2. The “Chouxiang Yunwei” style：
The true appearance of the subject portrayed is changed in these captivating ink-wash paintings, resulting in an unconventional image that both looks like yet does not look like the actual subject.
3. The “Wenfeng” style：
Brushwork skills suggestive of scholarliness and poetic charm embody these paintings.
4. The “Fangfa” style：
This delightful painting style is lively yet natural, producing a dynamic and fascinating effect from scattered ink.
5. The “Menglong” style：
Realism and non-realism are combined to capture the image of the subject portrayed, resulting in a seeming likeness but actual non-likeness of the subject. Brush strokes and color application produce a strong fanciful look to these paintings, a lovely, hazy look in which the real and the surreal mingle.
6. The “Xiangtong” style：
There is a rustic and childlike charm to these paintings. With the mindset of an innocent child, the artist casually wields his brush without being led by pre-conceived notions, applying a seasoned adeptness that conveys an impression of simplicity and purity.
7. The “Fanjuan style：
Numerous strokes of the brush reveal an air of scholarliness. Although a myriad of brush strokes are applied, there is no sense of disorder; rather, rather, artistic talent based on profound and extensive knowledge is expressed.

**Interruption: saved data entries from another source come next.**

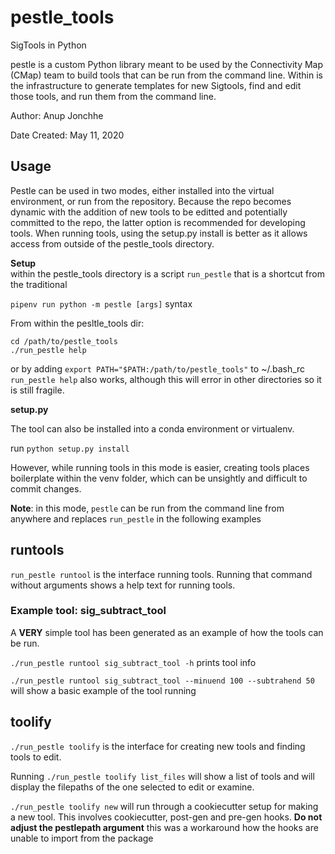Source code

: # pestle_tools
  SigTools in Python
  
  pestle is a custom Python library meant to be used by the Connectivity Map (CMap) team to build tools 
  that can be run from the command line. Within is the infrastructure to generate templates for new Sigtools, 
  find and edit those tools, and run them from the command line.
  
  Author: Anup Jonchhe
  
  Date Created: May 11, 2020

## Usage

  Pestle can be used in two modes, either installed into the virtual environment, or run from the repository.
  Because the repo becomes dynamic with the addition of new tools to be editted and potentially committed to the repo, 
  the latter option is recommended for developing tools. When running tools, using the setup.py install is better as it 
  allows access from outside of the pestle_tools directory. 
  
  **Setup**  
  within the pestle_tools directory is a script `run_pestle` that is a shortcut from the traditional 
  
  `pipenv run python -m pestle [args]` syntax
  
  From within the pesltle_tools dir:
 
  `cd /path/to/pestle_tools`  
  `./run_pestle help`
  
  or by adding `export PATH="$PATH:/path/to/pestle_tools"` to ~/.bash_rc  
  `run_pestle help` also works, although this will error in other directories so it is still fragile.

  **setup.py**
  
  The tool can also be installed into a conda environment or virtualenv. 

  run `python setup.py install`
  
  However, while running tools in this mode is easier, creating tools places boilerplate within the venv folder, 
  which can be unsightly and difficult to commit changes.

  **Note**: in this mode, `pestle` can be run from the command line from anywhere and replaces `run_pestle` in 
  the following examples

## runtools

  `run_pestle runtool` is the interface running tools. Running that command without arguments shows a 
  help text for running tools. 

### Example tool: sig_subtract_tool

A **VERY** simple tool has been generated as an example of how the tools can be run. 

`./run_pestle runtool sig_subtract_tool -h` prints tool info

`./run_pestle runtool sig_subtract_tool --minuend 100 --subtrahend 50` will show a basic example of the tool running

## toolify

`./run_pestle toolify` is the interface for creating new tools and finding tools to edit.

Running `./run_pestle toolify list_files` will show a list of tools and will display the filepaths of the one selected to edit
or examine.

`./run_pestle toolify new` will run through a cookiecutter setup for making a new tool. This involves cookiecutter, 
post-gen and pre-gen hooks. **Do not adjust the pestlepath argument** this was a workaround how the 
hooks are unable to import from the package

8. The “Pomo Xiantiao Xiezhen” style：
The splash-ink technique is merged with the center brush-tip technique to create realistic paintings of landscapes.
9. The “Weiyin” style：
These impressionist paintings have reached such a high level that if any small portion of the full painting were isolated, it would be an exquisite impressionist painting in and of itself. These paintings express a dreamy, illusory state, and any small part of them can be enlarged to form its own beautiful, aesthetically enjoyable painting.
10. The “Fanpu” style：
These paintings express that artistic conception of returning to original purity and simplicity. With unfettered hand and mind, the artist applies his most mature skills free of the slightest attachment and with minimal, natural strokes of the brush.
11. The “Miaoxie” style：
Subtle, fine brushwork and freehand brushwork blend into one. White lines are formed through the delicate, refined, marvelous application of ink rather than through the use of white paint. The artist produces the effect of a realistic painting with meticulous attention to detail even though He applies the freehand style.
12. The “Pomo Weiyun” style：
Although bold and vigorous hues of watery ink are used, a rich charm is evinced that is both subtle and wonderful.
13. The “Kuangxi” style：
Such paintings fuse rough and precise artistry. The roughest, most rigid, most vigorous brush strokes of the large-scale freehand style are masterfully combined with the fine, delicate brush strokes of the realistic style, resulting in elegance amid roughness.
14. The “Yousi” style：
Mostly applied in figure painting, this technique uses gossamer-like fine lines to form the contours of the subject.
15. The “Banqi” style：
Such paintings appear to be in the style of those imprinted from engraved plates, but they also manifest the flair of the brush. Deep within them is an inexhaustibly enchanting quality that is both natural and lively. They are ink-wash paintings, not paintings imprinted from engraved plates.
16. The “Thickly Piled Patches of Color” style：
Thickly applied oil colors are piled up, giving the painting a three-dimensional look with elegant, vigorous charm. The overall effect is produced through rough brushwork and a sense of surrealism.